··· Records to process
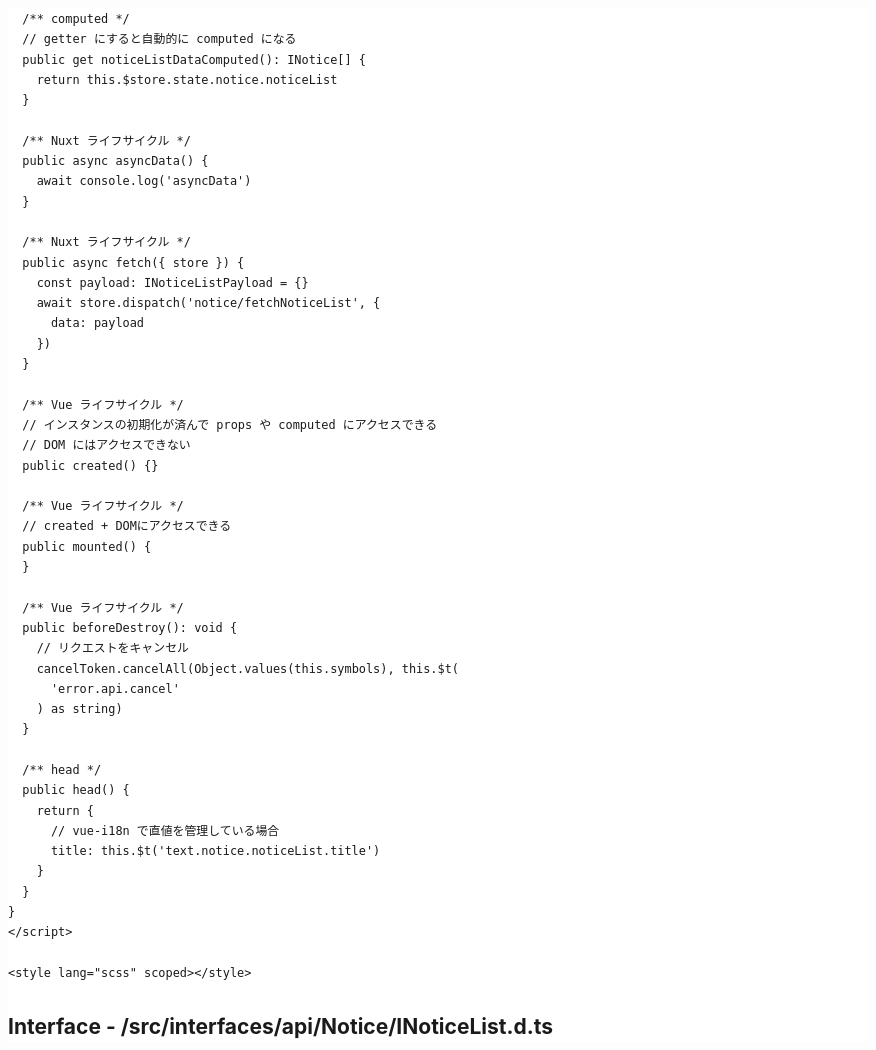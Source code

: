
 ```vue
  /** computed */
  // getter にすると自動的に computed になる
  public get noticeListDataComputed(): INotice[] {
    return this.$store.state.notice.noticeList
  }

  /** Nuxt ライフサイクル */
  public async asyncData() {
    await console.log('asyncData')
  }

  /** Nuxt ライフサイクル */
  public async fetch({ store }) {
    const payload: INoticeListPayload = {}
    await store.dispatch('notice/fetchNoticeList', {
      data: payload
    })
  }

  /** Vue ライフサイクル */
  // インスタンスの初期化が済んで props や computed にアクセスできる
  // DOM にはアクセスできない
  public created() {}

  /** Vue ライフサイクル */
  // created + DOMにアクセスできる
  public mounted() {
  }

  /** Vue ライフサイクル */
  public beforeDestroy(): void {
    // リクエストをキャンセル
    cancelToken.cancelAll(Object.values(this.symbols), this.$t(
      'error.api.cancel'
    ) as string)
  }

  /** head */
  public head() {
    return {
      // vue-i18n で直値を管理している場合
      title: this.$t('text.notice.noticeList.title')
    }
  }
}
</script>

<style lang="scss" scoped></style>
```

## Interface - /src/interfaces/api/Notice/INoticeList.d.ts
······
# What you need to do:
Drop the images and return the data verbatim.

# Answer space:
Source code

:
 ```vue
  /** computed */
  // getter にすると自動的に computed になる
  public get noticeListDataComputed(): INotice[] {
    return this.$store.state.notice.noticeList
  }

  /** Nuxt ライフサイクル */
  public async asyncData() {
    await console.log('asyncData')
  }

  /** Nuxt ライフサイクル */
  public async fetch({ store }) {
    const payload: INoticeListPayload = {}
    await store.dispatch('notice/fetchNoticeList', {
      data: payload
    })
  }

  /** Vue ライフサイクル */
  // インスタンスの初期化が済んで props や computed にアクセスできる
  // DOM にはアクセスできない
  public created() {}

  /** Vue ライフサイクル */
  // created + DOMにアクセスできる
  public mounted() {
  }

  /** Vue ライフサイクル */
  public beforeDestroy(): void {
    // リクエストをキャンセル
    cancelToken.cancelAll(Object.values(this.symbols), this.$t(
      'error.api.cancel'
    ) as string)
  }

  /** head */
  public head() {
    return {
      // vue-i18n で直値を管理している場合
      title: this.$t('text.notice.noticeList.title')
    }
  }
}
</script>

<style lang="scss" scoped></style>
```

## Interface - /src/interfaces/api/Notice/INoticeList.d.ts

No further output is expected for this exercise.